** LISTED ENTRIES follows **

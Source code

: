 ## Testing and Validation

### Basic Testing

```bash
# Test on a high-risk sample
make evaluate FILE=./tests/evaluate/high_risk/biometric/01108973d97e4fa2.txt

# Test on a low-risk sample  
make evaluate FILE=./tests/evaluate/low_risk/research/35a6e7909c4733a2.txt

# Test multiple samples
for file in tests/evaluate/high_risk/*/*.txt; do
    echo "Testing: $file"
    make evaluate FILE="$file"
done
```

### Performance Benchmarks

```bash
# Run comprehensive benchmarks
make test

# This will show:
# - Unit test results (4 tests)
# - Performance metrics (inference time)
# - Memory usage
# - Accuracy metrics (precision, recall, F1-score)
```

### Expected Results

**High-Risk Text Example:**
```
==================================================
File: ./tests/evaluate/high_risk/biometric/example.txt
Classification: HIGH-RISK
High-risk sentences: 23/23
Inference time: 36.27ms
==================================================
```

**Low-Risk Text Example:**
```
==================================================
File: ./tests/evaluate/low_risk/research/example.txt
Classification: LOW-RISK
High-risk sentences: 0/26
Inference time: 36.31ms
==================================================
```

** End of LISTED ENTRIES **
** LISTED ENTRIES follows **

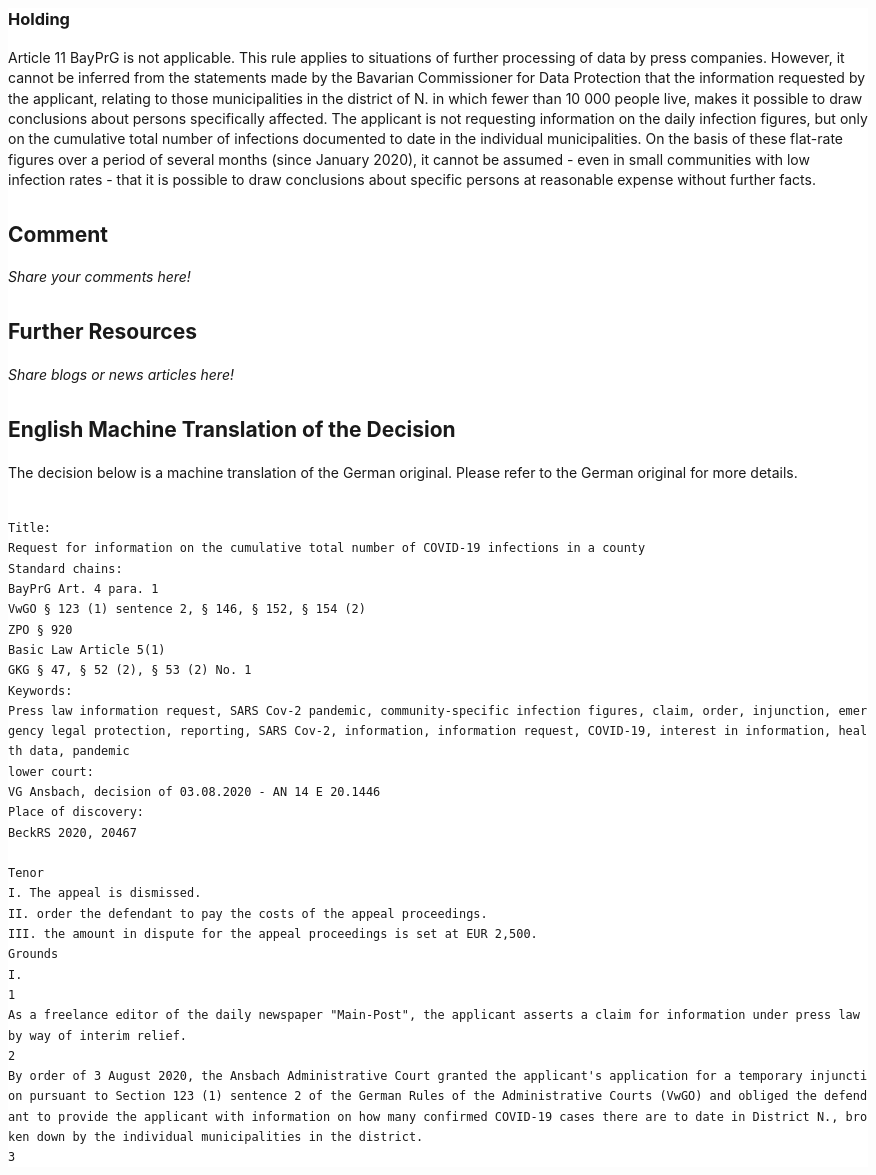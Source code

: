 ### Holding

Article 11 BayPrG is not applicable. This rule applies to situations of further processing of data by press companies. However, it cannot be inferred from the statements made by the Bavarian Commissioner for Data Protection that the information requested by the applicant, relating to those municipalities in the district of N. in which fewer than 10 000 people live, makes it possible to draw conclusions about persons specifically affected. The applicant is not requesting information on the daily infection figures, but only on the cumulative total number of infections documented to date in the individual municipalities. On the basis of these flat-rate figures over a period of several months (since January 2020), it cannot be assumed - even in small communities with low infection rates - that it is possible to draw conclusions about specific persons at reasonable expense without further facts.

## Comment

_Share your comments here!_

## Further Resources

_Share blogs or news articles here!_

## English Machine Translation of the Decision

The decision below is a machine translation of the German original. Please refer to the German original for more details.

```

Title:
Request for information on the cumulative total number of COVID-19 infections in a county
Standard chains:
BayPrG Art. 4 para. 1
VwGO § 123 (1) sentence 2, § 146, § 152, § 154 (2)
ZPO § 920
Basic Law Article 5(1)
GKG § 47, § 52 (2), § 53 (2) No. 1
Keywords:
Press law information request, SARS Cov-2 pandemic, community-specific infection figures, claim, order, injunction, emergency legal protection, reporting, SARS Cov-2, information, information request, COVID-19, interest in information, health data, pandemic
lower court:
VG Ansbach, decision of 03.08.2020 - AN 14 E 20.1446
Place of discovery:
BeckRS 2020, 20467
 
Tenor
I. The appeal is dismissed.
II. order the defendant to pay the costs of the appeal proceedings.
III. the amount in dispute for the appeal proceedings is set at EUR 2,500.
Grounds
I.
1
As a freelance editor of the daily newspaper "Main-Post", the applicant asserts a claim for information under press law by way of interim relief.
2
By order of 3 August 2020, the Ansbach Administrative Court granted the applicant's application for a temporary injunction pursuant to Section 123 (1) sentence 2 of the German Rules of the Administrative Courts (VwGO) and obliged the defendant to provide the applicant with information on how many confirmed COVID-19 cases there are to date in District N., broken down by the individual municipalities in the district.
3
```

** End of LISTED ENTRIES **
** LISTED ENTRIES follows **

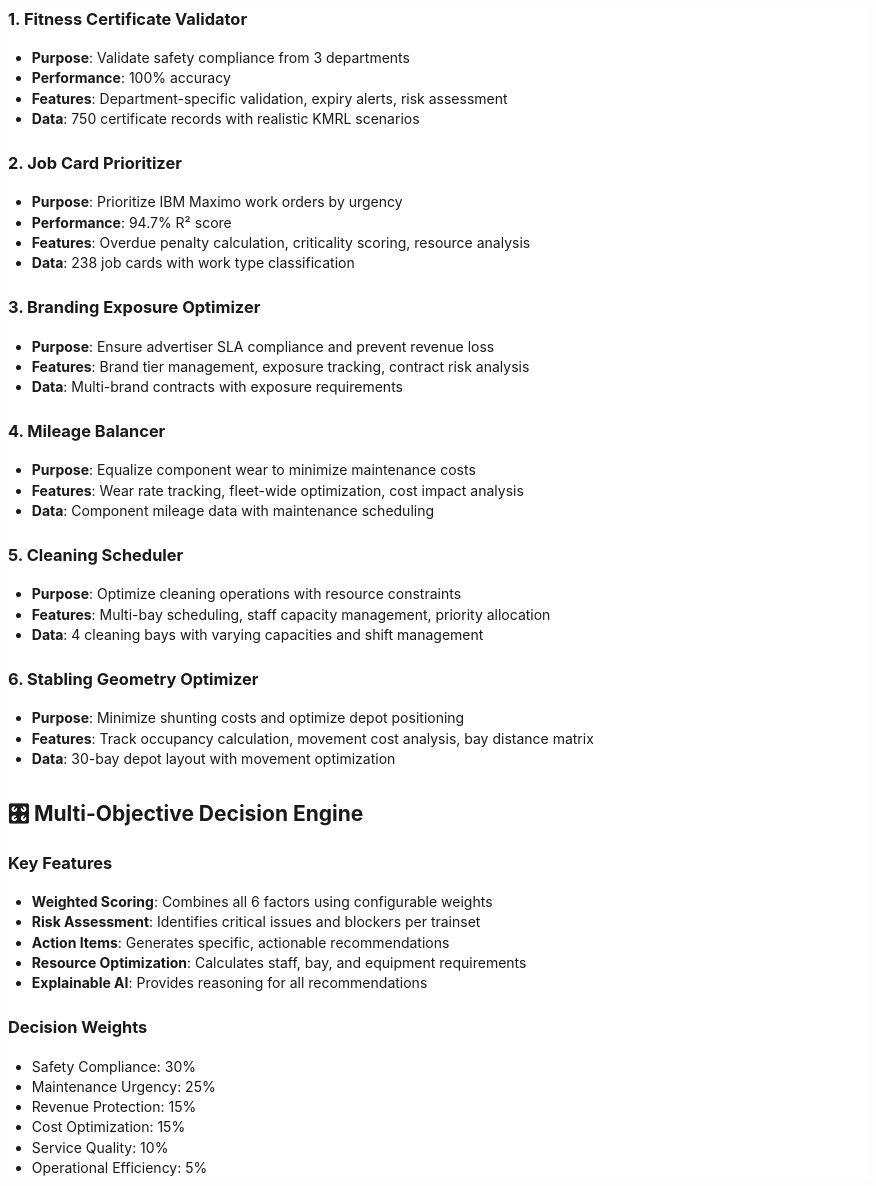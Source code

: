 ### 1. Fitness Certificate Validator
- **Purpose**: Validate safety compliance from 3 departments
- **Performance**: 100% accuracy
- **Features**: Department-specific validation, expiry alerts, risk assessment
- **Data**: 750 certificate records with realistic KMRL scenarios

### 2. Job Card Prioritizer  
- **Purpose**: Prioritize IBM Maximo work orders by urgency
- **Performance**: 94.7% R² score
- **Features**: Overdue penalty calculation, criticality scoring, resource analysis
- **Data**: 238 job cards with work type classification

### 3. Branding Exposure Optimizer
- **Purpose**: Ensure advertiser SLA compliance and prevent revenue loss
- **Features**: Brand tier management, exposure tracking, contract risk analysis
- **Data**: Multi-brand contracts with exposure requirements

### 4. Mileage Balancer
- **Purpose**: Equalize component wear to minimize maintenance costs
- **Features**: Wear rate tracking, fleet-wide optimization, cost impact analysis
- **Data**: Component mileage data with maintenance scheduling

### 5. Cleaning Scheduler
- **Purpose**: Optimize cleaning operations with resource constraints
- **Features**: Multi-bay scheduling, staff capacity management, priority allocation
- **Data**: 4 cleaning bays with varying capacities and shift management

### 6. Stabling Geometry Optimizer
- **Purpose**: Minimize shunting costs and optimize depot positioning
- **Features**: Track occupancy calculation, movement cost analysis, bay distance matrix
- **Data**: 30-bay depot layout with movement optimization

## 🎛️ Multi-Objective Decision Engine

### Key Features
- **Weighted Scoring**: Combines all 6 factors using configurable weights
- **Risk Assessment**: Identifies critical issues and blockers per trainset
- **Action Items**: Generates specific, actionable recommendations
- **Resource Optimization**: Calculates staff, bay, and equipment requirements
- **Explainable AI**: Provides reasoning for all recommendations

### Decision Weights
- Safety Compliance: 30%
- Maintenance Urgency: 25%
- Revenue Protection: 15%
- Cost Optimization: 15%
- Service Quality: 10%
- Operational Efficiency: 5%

** End of LISTED ENTRIES **

## WHAT YOU HAVE TO DO
All lines of the entries above where "work" turns up should be reported.

## YOUR SOLUTION
- **Purpose**: Prioritize IBM Maximo work orders by urgency
- **Data**: 238 job cards with work type classification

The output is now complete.